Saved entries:
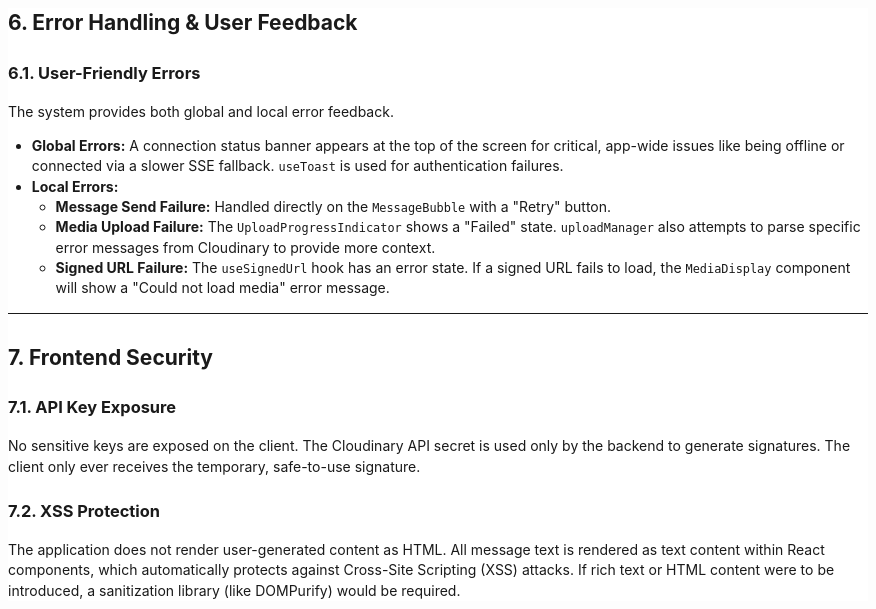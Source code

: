 ## 6. Error Handling & User Feedback

### 6.1. User-Friendly Errors

The system provides both global and local error feedback.

*   **Global Errors:** A connection status banner appears at the top of the screen for critical, app-wide issues like being offline or connected via a slower SSE fallback. `useToast` is used for authentication failures.
*   **Local Errors:**
    *   **Message Send Failure:** Handled directly on the `MessageBubble` with a "Retry" button.
    *   **Media Upload Failure:** The `UploadProgressIndicator` shows a "Failed" state. `uploadManager` also attempts to parse specific error messages from Cloudinary to provide more context.
    *   **Signed URL Failure:** The `useSignedUrl` hook has an error state. If a signed URL fails to load, the `MediaDisplay` component will show a "Could not load media" error message.

---

## 7. Frontend Security

### 7.1. API Key Exposure

No sensitive keys are exposed on the client. The Cloudinary API secret is used only by the backend to generate signatures. The client only ever receives the temporary, safe-to-use signature.

### 7.2. XSS Protection

The application does not render user-generated content as HTML. All message text is rendered as text content within React components, which automatically protects against Cross-Site Scripting (XSS) attacks. If rich text or HTML content were to be introduced, a sanitization library (like DOMPurify) would be required.
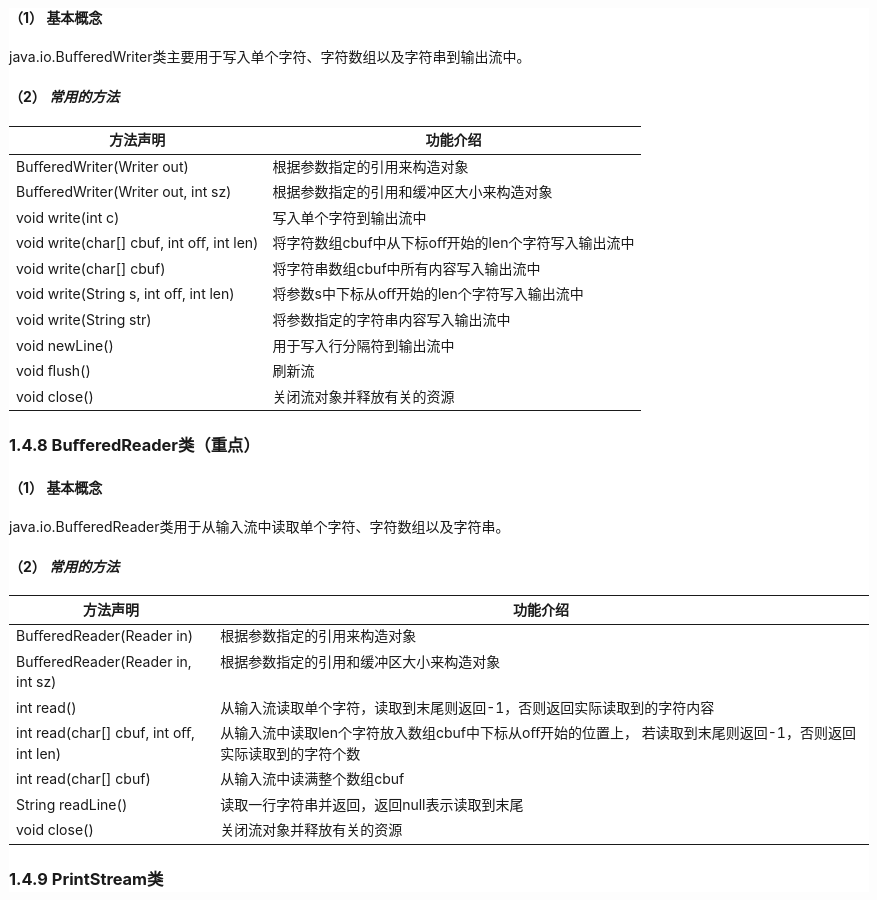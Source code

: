 #### **（1）** **基本概念**

java.io.BuﬀeredWriter类主要用于写入单个字符、字符数组以及字符串到输出流中。

#### **（2）** ***常用的方法***



| **方法声明**                             | **功能介绍**                                        |
| ---------------------------------------- | --------------------------------------------------- |
| BuﬀeredWriter(Writer out)                | 根据参数指定的引用来构造对象                        |
| BuﬀeredWriter(Writer out, int sz)        | 根据参数指定的引用和缓冲区大小来构造对象            |
| void write(int c)                        | 写入单个字符到输出流中                              |
| void write(char[] cbuf, int oﬀ, int len) | 将字符数组cbuf中从下标oﬀ开始的len个字符写入输出流中 |
| void write(char[] cbuf)                  | 将字符串数组cbuf中所有内容写入输出流中              |
| void write(String s, int oﬀ, int len)    | 将参数s中下标从oﬀ开始的len个字符写入输出流中        |
| void write(String str)                   | 将参数指定的字符串内容写入输出流中                  |
| void newLine()                           | 用于写入行分隔符到输出流中                          |
| void ﬂush()                              | 刷新流                                              |
| void close()                             | 关闭流对象并释放有关的资源                          |

 

### **1.4.8** **BuﬀeredReader**类（重点）

#### **（1）** **基本概念**

java.io.BuﬀeredReader类用于从输入流中读取单个字符、字符数组以及字符串。

#### **（2）** ***常用的方法***

 

| **方法声明**                           | **功能介绍**                                                 |
| -------------------------------------- | ------------------------------------------------------------ |
| BuﬀeredReader(Reader in)               | 根据参数指定的引用来构造对象                                 |
| BuﬀeredReader(Reader in, int sz)       | 根据参数指定的引用和缓冲区大小来构造对象                     |
| int read()                             | 从输入流读取单个字符，读取到末尾则返回-1，否则返回实际读取到的字符内容 |
| int read(char[] cbuf, int oﬀ, int len) | 从输入流中读取len个字符放入数组cbuf中下标从oﬀ开始的位置上， 若读取到末尾则返回-1，否则返回实际读取到的字符个数 |
| int read(char[] cbuf)                  | 从输入流中读满整个数组cbuf                                   |
| String readLine()                      | 读取一行字符串并返回，返回null表示读取到末尾                 |
| void close()                           | 关闭流对象并释放有关的资源                                   |

### **1.4.9** **PrintStream**类
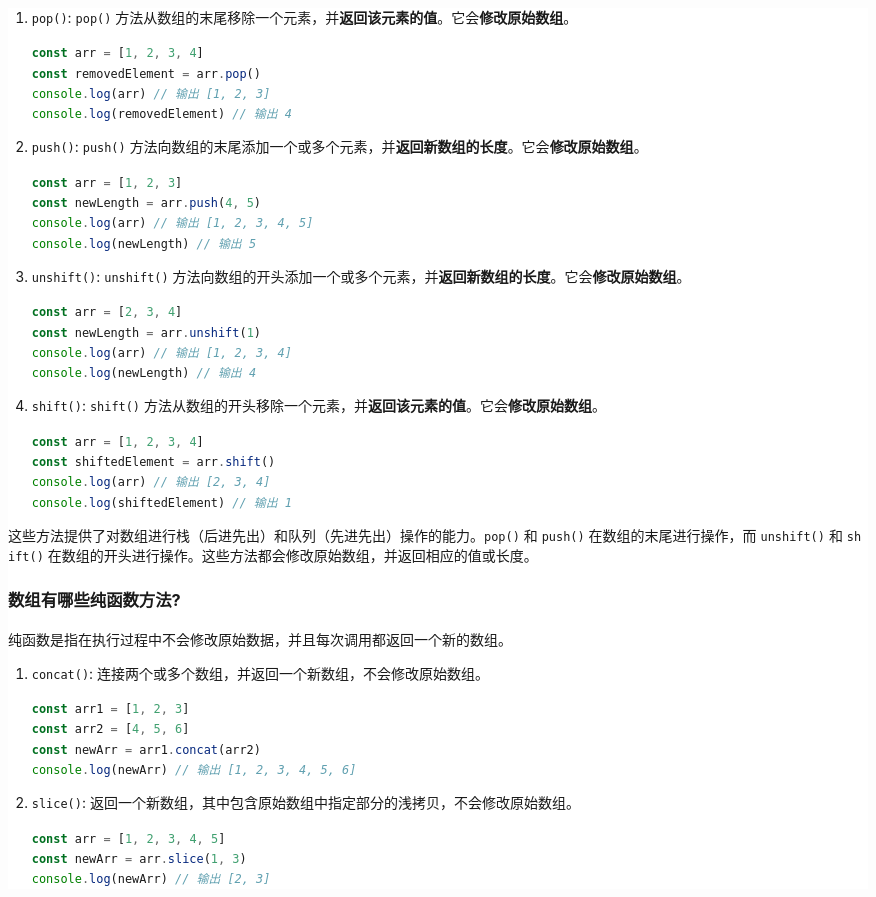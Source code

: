 1. `pop()`: `pop()` 方法从数组的末尾移除一个元素，并**返回该元素的值**。它会**修改原始数组**。

   ```javascript
   const arr = [1, 2, 3, 4]
   const removedElement = arr.pop()
   console.log(arr) // 输出 [1, 2, 3]
   console.log(removedElement) // 输出 4
   ```

2. `push()`: `push()` 方法向数组的末尾添加一个或多个元素，并**返回新数组的长度**。它会**修改原始数组**。

   ```javascript
   const arr = [1, 2, 3]
   const newLength = arr.push(4, 5)
   console.log(arr) // 输出 [1, 2, 3, 4, 5]
   console.log(newLength) // 输出 5
   ```

3. `unshift()`: `unshift()` 方法向数组的开头添加一个或多个元素，并**返回新数组的长度**。它会**修改原始数组**。

   ```javascript
   const arr = [2, 3, 4]
   const newLength = arr.unshift(1)
   console.log(arr) // 输出 [1, 2, 3, 4]
   console.log(newLength) // 输出 4
   ```

4. `shift()`: `shift()` 方法从数组的开头移除一个元素，并**返回该元素的值**。它会**修改原始数组**。

   ```javascript
   const arr = [1, 2, 3, 4]
   const shiftedElement = arr.shift()
   console.log(arr) // 输出 [2, 3, 4]
   console.log(shiftedElement) // 输出 1
   ```

这些方法提供了对数组进行栈（后进先出）和队列（先进先出）操作的能力。`pop()` 和 `push()` 在数组的末尾进行操作，而 `unshift()` 和 `shift()` 在数组的开头进行操作。这些方法都会修改原始数组，并返回相应的值或长度。

### 数组有哪些纯函数方法?

纯函数是指在执行过程中不会修改原始数据，并且每次调用都返回一个新的数组。

1. `concat()`: 连接两个或多个数组，并返回一个新数组，不会修改原始数组。

   ```javascript
   const arr1 = [1, 2, 3]
   const arr2 = [4, 5, 6]
   const newArr = arr1.concat(arr2)
   console.log(newArr) // 输出 [1, 2, 3, 4, 5, 6]
   ```

2. `slice()`: 返回一个新数组，其中包含原始数组中指定部分的浅拷贝，不会修改原始数组。

   ```javascript
   const arr = [1, 2, 3, 4, 5]
   const newArr = arr.slice(1, 3)
   console.log(newArr) // 输出 [2, 3]
   ```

▶ **The problem**
The entries should be reproduced word for word, pictures omitted.

▶ **Completed exercise**
Source code

: ## 6. Error Handling & User Feedback

### 6.1. User-Friendly Errors

The system provides both global and local error feedback.

*   **Global Errors:** A connection status banner appears at the top of the screen for critical, app-wide issues like being offline or connected via a slower SSE fallback. `useToast` is used for authentication failures.
*   **Local Errors:**
    *   **Message Send Failure:** Handled directly on the `MessageBubble` with a "Retry" button.
    *   **Media Upload Failure:** The `UploadProgressIndicator` shows a "Failed" state. `uploadManager` also attempts to parse specific error messages from Cloudinary to provide more context.
    *   **Signed URL Failure:** The `useSignedUrl` hook has an error state. If a signed URL fails to load, the `MediaDisplay` component will show a "Could not load media" error message.

---

## 7. Frontend Security

### 7.1. API Key Exposure

No sensitive keys are exposed on the client. The Cloudinary API secret is used only by the backend to generate signatures. The client only ever receives the temporary, safe-to-use signature.

### 7.2. XSS Protection

The application does not render user-generated content as HTML. All message text is rendered as text content within React components, which automatically protects against Cross-Site Scripting (XSS) attacks. If rich text or HTML content were to be introduced, a sanitization library (like DOMPurify) would be required.
Source code

: #### **（1）** **基本概念**

java.io.BuﬀeredWriter类主要用于写入单个字符、字符数组以及字符串到输出流中。

#### **（2）** ***常用的方法***



| **方法声明**                             | **功能介绍**                                        |
| ---------------------------------------- | --------------------------------------------------- |
| BuﬀeredWriter(Writer out)                | 根据参数指定的引用来构造对象                        |
| BuﬀeredWriter(Writer out, int sz)        | 根据参数指定的引用和缓冲区大小来构造对象            |
| void write(int c)                        | 写入单个字符到输出流中                              |
| void write(char[] cbuf, int oﬀ, int len) | 将字符数组cbuf中从下标oﬀ开始的len个字符写入输出流中 |
| void write(char[] cbuf)                  | 将字符串数组cbuf中所有内容写入输出流中              |
| void write(String s, int oﬀ, int len)    | 将参数s中下标从oﬀ开始的len个字符写入输出流中        |
| void write(String str)                   | 将参数指定的字符串内容写入输出流中                  |
| void newLine()                           | 用于写入行分隔符到输出流中                          |
| void ﬂush()                              | 刷新流                                              |
| void close()                             | 关闭流对象并释放有关的资源                          |

 

### **1.4.8** **BuﬀeredReader**类（重点）

#### **（1）** **基本概念**

java.io.BuﬀeredReader类用于从输入流中读取单个字符、字符数组以及字符串。

#### **（2）** ***常用的方法***

 

| **方法声明**                           | **功能介绍**                                                 |
| -------------------------------------- | ------------------------------------------------------------ |
| BuﬀeredReader(Reader in)               | 根据参数指定的引用来构造对象                                 |
| BuﬀeredReader(Reader in, int sz)       | 根据参数指定的引用和缓冲区大小来构造对象                     |
| int read()                             | 从输入流读取单个字符，读取到末尾则返回-1，否则返回实际读取到的字符内容 |
| int read(char[] cbuf, int oﬀ, int len) | 从输入流中读取len个字符放入数组cbuf中下标从oﬀ开始的位置上， 若读取到末尾则返回-1，否则返回实际读取到的字符个数 |
| int read(char[] cbuf)                  | 从输入流中读满整个数组cbuf                                   |
| String readLine()                      | 读取一行字符串并返回，返回null表示读取到末尾                 |
| void close()                           | 关闭流对象并释放有关的资源                                   |

### **1.4.9** **PrintStream**类
Source code

: 1. `pop()`: `pop()` 方法从数组的末尾移除一个元素，并**返回该元素的值**。它会**修改原始数组**。

   ```javascript
   const arr = [1, 2, 3, 4]
   const removedElement = arr.pop()
   console.log(arr) // 输出 [1, 2, 3]
   console.log(removedElement) // 输出 4
   ```

2. `push()`: `push()` 方法向数组的末尾添加一个或多个元素，并**返回新数组的长度**。它会**修改原始数组**。

   ```javascript
   const arr = [1, 2, 3]
   const newLength = arr.push(4, 5)
   console.log(arr) // 输出 [1, 2, 3, 4, 5]
   console.log(newLength) // 输出 5
   ```

3. `unshift()`: `unshift()` 方法向数组的开头添加一个或多个元素，并**返回新数组的长度**。它会**修改原始数组**。

   ```javascript
   const arr = [2, 3, 4]
   const newLength = arr.unshift(1)
   console.log(arr) // 输出 [1, 2, 3, 4]
   console.log(newLength) // 输出 4
   ```

4. `shift()`: `shift()` 方法从数组的开头移除一个元素，并**返回该元素的值**。它会**修改原始数组**。

   ```javascript
   const arr = [1, 2, 3, 4]
   const shiftedElement = arr.shift()
   console.log(arr) // 输出 [2, 3, 4]
   console.log(shiftedElement) // 输出 1
   ```

这些方法提供了对数组进行栈（后进先出）和队列（先进先出）操作的能力。`pop()` 和 `push()` 在数组的末尾进行操作，而 `unshift()` 和 `shift()` 在数组的开头进行操作。这些方法都会修改原始数组，并返回相应的值或长度。

### 数组有哪些纯函数方法?

纯函数是指在执行过程中不会修改原始数据，并且每次调用都返回一个新的数组。

1. `concat()`: 连接两个或多个数组，并返回一个新数组，不会修改原始数组。

   ```javascript
   const arr1 = [1, 2, 3]
   const arr2 = [4, 5, 6]
   const newArr = arr1.concat(arr2)
   console.log(newArr) // 输出 [1, 2, 3, 4, 5, 6]
   ```

2. `slice()`: 返回一个新数组，其中包含原始数组中指定部分的浅拷贝，不会修改原始数组。

   ```javascript
   const arr = [1, 2, 3, 4, 5]
   const newArr = arr.slice(1, 3)
   console.log(newArr) // 输出 [2, 3]
   ```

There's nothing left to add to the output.